Carícias



E assim seremos dois
Dois em dois.


Com meus olhos a buscar e os teus em fuga a clamar
Agora, virada a página, sou criança
Novamente viva

Saltando de sonho em sonho
De conto em conto
De regra em regra
De ideal em ideal
Questionando tudo
De tudo tendo sede
E sou o que sonho porque é assim que tem que ser


Chances são dadas a quem não tem perspectiva
Pra quem busca assiduidade

Eu?
Eu caço.
Eu minto com a fala 
E digo com todo o meu ser, a verdade
Porque transpareço em lágrimas e insanidade.

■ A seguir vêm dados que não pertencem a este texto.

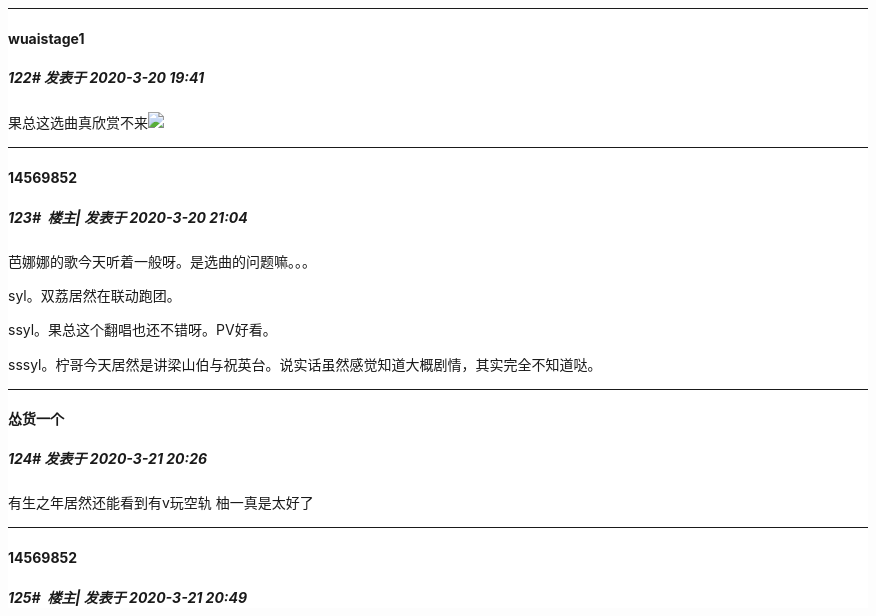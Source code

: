 










*****

####  wuaistage1  
##### 122#       发表于 2020-3-20 19:41




果总这选曲真欣赏不来<img src="https://static.saraba1st.com/image/smiley/face2017/068.png" referrerpolicy="no-referrer">







*****

####  14569852  
##### 123#         楼主| 发表于 2020-3-20 21:04




芭娜娜的歌今天听着一般呀。是选曲的问题嘛。。。

syl。双荔居然在联动跑团。

ssyl。果总这个翻唱也还不错呀。PV好看。

sssyl。柠哥今天居然是讲梁山伯与祝英台。说实话虽然感觉知道大概剧情，其实完全不知道哒。







*****

####  怂货一个  
##### 124#       发表于 2020-3-21 20:26




有生之年居然还能看到有v玩空轨 柚一真是太好了







*****

####  14569852  
##### 125#         楼主| 发表于 2020-3-21 20:49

Eu sou feroz, voraz e não temo acariciar meu Ego
Pois os versos são meus agora
E teus, assim que minha mente cair no vazio


Mas enquanto são meus eu os devoro
E devoro teus olhos que leem
Eu me devoro nessa ressonância passional

Eu atinjo a morte com a sede da vida
E sirvo a vida com a certeza do inacabado.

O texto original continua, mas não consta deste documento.